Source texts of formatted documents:
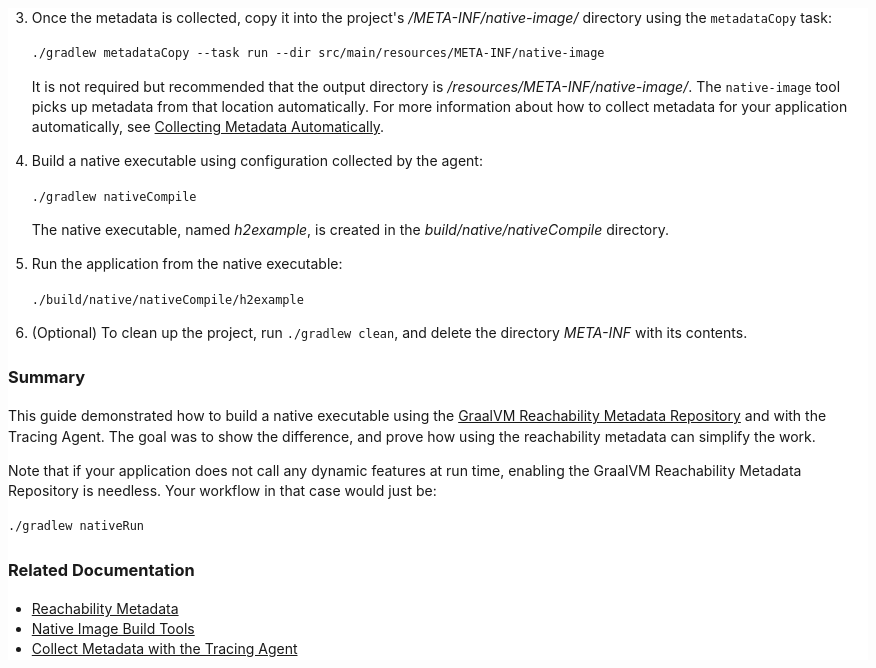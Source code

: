 3. Once the metadata is collected, copy it into the project's _/META-INF/native-image/_ directory using the `metadataCopy` task:
    ```shell
    ./gradlew metadataCopy --task run --dir src/main/resources/META-INF/native-image
    ```

    It is not required but recommended that the output directory is _/resources/META-INF/native-image/_. The `native-image` tool picks up metadata from that location automatically. For more information about how to collect metadata for your application automatically, see [Collecting Metadata Automatically](../AutomaticMetadataCollection.md).

4. Build a native executable using configuration collected by the agent:
    ```shell
    ./gradlew nativeCompile
    ```
    The native executable, named _h2example_, is created in the _build/native/nativeCompile_ directory.

5. Run the application from the native executable:
    ```shell
    ./build/native/nativeCompile/h2example
    ```
    
6. (Optional) To clean up the project, run `./gradlew clean`, and delete the directory _META-INF_ with its contents.

### Summary

This guide demonstrated how to build a native executable using the [GraalVM Reachability Metadata Repository](https://github.com/oracle/graalvm-reachability-metadata) and with the Tracing Agent. The goal was to show the difference, and prove how using the reachability metadata can simplify the work.

Note that if your application does not call any dynamic features at run time, enabling the GraalVM Reachability Metadata Repository is needless. 
Your workflow in that case would just be:
```shell
./gradlew nativeRun
```

### Related Documentation

- [Reachability Metadata](../ReachabilityMetadata.md)
- [Native Image Build Tools](https://graalvm.github.io/native-build-tools/latest/index.html)
- [Collect Metadata with the Tracing Agent](../AutomaticMetadataCollection.md#tracing-agent)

▸ Aim of the task
Your answer should consist of the lines above that hold the word "Tracing".

▸ Output of the task
This guide demonstrated how to build a native executable using the [GraalVM Reachability Metadata Repository](https://github.com/oracle/graalvm-reachability-metadata) and with the Tracing Agent. The goal was to show the difference, and prove how using the reachability metadata can simplify the work.
- [Collect Metadata with the Tracing Agent](../AutomaticMetadataCollection.md#tracing-agent)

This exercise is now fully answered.